▸ Task brief:
Only the lines from the top of the data through the one with "<td>Locations used: Nigeria<br>" are to be written out, each exactly as it stands.

▸ Input data:
───

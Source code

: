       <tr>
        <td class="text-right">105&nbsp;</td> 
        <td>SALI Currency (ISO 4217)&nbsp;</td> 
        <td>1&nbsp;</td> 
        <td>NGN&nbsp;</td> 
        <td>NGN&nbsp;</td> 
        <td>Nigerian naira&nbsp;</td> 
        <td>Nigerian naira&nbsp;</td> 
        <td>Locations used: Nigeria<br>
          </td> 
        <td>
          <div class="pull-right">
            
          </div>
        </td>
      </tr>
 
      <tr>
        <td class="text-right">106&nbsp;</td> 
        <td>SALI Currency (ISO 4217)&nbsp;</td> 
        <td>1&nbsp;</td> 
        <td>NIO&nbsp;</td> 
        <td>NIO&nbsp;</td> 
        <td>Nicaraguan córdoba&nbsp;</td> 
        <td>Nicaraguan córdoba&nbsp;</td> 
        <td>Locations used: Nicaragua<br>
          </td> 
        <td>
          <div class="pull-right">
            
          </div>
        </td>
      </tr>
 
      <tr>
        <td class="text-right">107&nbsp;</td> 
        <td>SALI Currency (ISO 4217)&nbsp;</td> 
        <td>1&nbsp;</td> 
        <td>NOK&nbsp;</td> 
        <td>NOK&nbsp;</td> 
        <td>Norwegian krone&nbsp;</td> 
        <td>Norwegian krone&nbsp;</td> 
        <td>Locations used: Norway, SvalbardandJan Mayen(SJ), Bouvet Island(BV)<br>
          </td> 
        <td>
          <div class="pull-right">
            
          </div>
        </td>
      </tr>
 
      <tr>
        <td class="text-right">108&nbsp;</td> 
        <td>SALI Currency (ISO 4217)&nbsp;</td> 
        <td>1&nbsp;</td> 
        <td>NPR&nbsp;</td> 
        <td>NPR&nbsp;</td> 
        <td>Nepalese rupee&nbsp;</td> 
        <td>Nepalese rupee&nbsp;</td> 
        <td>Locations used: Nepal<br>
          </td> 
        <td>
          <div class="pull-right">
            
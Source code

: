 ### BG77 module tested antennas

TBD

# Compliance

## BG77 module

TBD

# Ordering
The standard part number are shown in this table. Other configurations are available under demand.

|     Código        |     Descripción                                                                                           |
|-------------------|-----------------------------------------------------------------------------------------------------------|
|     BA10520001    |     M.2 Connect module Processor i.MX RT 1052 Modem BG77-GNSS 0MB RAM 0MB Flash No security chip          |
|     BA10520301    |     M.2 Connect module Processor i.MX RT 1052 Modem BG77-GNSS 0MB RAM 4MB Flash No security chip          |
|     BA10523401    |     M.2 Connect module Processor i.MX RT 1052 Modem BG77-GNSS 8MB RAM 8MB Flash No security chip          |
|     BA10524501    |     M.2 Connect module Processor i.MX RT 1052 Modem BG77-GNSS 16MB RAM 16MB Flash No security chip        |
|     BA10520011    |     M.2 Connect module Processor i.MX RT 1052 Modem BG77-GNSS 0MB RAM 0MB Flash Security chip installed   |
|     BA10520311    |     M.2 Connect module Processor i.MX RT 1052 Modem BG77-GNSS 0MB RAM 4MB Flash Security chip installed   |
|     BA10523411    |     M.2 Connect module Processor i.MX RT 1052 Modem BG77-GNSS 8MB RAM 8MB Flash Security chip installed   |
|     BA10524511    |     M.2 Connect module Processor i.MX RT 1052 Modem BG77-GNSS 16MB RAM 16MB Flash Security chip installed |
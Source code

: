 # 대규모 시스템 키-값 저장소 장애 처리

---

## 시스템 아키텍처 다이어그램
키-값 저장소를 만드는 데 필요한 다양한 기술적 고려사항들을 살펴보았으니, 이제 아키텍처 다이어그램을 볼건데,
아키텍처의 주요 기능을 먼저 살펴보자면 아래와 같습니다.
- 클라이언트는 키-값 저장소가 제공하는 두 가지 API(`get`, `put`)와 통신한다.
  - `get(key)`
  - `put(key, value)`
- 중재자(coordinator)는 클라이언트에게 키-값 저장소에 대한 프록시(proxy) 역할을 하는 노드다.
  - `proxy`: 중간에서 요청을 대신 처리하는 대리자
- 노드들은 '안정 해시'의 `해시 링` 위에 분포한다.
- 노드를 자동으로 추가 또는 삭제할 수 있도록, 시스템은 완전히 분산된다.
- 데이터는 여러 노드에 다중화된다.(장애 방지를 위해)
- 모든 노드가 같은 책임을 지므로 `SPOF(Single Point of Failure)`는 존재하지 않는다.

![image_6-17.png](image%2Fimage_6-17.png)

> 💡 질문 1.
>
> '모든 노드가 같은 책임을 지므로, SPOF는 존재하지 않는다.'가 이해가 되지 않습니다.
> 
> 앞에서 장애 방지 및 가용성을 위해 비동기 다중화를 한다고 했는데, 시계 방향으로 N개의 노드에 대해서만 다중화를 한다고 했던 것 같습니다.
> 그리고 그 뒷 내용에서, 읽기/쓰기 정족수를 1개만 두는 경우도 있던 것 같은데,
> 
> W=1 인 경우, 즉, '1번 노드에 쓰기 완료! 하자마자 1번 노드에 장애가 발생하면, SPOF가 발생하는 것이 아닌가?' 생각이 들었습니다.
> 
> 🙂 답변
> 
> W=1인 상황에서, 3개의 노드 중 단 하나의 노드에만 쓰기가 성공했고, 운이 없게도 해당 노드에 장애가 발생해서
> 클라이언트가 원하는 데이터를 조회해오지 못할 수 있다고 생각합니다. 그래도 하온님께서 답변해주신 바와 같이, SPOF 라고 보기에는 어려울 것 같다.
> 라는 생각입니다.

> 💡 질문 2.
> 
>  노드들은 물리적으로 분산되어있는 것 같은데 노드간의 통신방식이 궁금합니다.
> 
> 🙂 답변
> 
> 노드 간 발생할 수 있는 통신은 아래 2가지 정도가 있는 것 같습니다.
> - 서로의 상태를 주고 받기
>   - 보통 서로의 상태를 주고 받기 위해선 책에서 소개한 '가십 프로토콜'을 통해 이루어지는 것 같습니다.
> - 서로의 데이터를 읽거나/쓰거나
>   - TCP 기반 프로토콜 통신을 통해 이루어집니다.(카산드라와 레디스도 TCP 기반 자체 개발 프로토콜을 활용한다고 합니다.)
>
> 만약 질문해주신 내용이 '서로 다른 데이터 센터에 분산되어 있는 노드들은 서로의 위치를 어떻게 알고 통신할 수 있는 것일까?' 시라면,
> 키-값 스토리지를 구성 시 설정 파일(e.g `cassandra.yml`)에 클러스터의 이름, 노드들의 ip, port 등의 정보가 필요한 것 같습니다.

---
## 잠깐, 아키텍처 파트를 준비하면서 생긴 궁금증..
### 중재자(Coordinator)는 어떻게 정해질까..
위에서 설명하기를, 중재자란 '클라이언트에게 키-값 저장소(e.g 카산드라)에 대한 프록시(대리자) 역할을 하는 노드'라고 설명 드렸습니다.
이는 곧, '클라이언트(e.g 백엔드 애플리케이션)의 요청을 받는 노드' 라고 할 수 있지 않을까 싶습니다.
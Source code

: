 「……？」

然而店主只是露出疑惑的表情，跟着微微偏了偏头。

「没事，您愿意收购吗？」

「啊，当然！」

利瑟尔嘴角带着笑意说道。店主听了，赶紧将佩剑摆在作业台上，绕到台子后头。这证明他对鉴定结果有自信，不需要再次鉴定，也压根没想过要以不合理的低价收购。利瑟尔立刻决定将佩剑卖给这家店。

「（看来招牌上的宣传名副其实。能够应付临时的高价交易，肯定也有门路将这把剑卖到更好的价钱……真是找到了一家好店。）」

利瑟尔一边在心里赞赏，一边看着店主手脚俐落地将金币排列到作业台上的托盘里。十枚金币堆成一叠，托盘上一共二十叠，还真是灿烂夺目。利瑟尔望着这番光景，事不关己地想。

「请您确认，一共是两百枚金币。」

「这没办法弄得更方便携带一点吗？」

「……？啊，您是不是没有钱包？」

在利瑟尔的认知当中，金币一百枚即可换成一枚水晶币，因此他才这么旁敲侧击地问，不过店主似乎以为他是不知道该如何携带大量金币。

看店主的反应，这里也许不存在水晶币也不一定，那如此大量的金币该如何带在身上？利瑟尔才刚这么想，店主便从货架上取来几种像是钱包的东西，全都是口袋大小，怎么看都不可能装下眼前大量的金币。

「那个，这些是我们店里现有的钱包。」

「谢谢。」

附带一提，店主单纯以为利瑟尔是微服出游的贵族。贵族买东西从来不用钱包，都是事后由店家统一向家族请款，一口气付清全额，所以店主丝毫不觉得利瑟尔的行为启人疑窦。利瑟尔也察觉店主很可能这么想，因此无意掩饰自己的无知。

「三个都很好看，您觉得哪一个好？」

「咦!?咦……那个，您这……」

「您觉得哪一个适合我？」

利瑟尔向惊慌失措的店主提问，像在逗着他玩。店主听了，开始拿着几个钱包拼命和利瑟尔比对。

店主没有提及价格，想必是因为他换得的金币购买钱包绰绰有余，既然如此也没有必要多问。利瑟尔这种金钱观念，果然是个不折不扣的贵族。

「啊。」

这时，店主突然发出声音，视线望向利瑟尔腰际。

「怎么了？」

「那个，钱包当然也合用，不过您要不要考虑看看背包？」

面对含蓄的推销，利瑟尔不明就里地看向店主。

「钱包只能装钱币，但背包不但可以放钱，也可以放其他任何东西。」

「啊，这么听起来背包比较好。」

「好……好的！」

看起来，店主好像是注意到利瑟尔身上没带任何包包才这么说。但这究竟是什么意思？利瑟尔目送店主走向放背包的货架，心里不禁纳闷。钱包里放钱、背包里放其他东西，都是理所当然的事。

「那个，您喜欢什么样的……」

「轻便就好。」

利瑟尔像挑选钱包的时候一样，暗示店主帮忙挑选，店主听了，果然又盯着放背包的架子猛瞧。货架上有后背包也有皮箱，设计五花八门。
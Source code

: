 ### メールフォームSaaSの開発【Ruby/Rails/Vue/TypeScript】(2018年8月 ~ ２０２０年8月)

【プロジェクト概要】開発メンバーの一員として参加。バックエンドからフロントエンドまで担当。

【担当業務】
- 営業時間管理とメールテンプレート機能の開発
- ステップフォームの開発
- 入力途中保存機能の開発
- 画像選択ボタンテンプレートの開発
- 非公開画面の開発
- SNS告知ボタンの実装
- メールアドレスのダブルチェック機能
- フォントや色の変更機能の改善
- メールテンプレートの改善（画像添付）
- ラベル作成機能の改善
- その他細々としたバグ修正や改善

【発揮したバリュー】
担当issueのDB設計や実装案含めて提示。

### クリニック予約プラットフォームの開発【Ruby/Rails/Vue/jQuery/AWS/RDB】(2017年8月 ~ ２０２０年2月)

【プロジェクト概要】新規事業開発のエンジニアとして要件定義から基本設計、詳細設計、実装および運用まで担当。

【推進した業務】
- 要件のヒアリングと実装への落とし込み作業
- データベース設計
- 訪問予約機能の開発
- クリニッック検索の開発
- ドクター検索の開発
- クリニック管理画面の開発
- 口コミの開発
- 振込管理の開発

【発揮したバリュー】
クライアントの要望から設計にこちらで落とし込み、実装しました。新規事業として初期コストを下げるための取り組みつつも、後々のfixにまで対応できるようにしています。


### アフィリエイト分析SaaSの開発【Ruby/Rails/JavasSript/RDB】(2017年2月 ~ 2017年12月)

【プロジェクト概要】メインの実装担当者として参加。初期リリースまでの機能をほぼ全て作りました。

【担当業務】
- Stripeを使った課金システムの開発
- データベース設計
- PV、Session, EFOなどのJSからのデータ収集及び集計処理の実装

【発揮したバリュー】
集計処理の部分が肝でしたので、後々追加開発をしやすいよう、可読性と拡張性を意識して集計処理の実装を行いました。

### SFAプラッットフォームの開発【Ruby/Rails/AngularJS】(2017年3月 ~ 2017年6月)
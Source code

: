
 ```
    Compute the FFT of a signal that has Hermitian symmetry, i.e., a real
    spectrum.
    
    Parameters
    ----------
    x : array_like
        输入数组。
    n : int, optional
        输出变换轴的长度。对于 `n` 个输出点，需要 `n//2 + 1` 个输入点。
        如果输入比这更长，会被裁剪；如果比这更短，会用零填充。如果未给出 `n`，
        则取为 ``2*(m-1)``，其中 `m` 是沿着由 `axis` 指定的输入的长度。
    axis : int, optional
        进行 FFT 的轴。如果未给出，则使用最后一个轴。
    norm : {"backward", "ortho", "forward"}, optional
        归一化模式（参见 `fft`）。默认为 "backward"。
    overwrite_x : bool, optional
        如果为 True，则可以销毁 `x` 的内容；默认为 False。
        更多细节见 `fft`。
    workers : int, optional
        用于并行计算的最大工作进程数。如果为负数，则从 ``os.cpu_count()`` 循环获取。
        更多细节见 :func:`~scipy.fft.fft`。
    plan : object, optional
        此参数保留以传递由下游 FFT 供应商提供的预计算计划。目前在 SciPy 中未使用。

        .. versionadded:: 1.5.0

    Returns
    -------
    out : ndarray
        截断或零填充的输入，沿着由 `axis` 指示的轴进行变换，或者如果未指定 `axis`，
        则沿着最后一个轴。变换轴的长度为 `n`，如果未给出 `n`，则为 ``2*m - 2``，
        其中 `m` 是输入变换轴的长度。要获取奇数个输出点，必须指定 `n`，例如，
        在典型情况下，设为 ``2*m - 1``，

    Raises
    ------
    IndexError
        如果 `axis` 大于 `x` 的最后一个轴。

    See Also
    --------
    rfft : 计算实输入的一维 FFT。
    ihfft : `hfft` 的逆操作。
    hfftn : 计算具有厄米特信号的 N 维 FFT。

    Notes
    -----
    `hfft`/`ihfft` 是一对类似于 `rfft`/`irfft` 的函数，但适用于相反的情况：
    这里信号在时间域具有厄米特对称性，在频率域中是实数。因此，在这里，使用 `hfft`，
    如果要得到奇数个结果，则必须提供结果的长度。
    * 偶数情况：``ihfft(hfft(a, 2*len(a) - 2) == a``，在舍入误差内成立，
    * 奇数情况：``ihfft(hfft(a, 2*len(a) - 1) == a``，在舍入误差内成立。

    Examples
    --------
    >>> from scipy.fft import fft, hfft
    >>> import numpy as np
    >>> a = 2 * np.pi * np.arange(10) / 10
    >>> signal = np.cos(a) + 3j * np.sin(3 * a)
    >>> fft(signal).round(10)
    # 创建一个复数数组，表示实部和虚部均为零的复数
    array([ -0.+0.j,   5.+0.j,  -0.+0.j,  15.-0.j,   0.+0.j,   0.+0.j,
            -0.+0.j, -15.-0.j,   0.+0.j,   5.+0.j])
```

───

▸ Answer area:
Source code

:       <tr>
        <td class="text-right">105&nbsp;</td> 
        <td>SALI Currency (ISO 4217)&nbsp;</td> 
        <td>1&nbsp;</td> 
        <td>NGN&nbsp;</td> 
        <td>NGN&nbsp;</td> 
        <td>Nigerian naira&nbsp;</td> 
        <td>Nigerian naira&nbsp;</td> 
        <td>Locations used: Nigeria<br>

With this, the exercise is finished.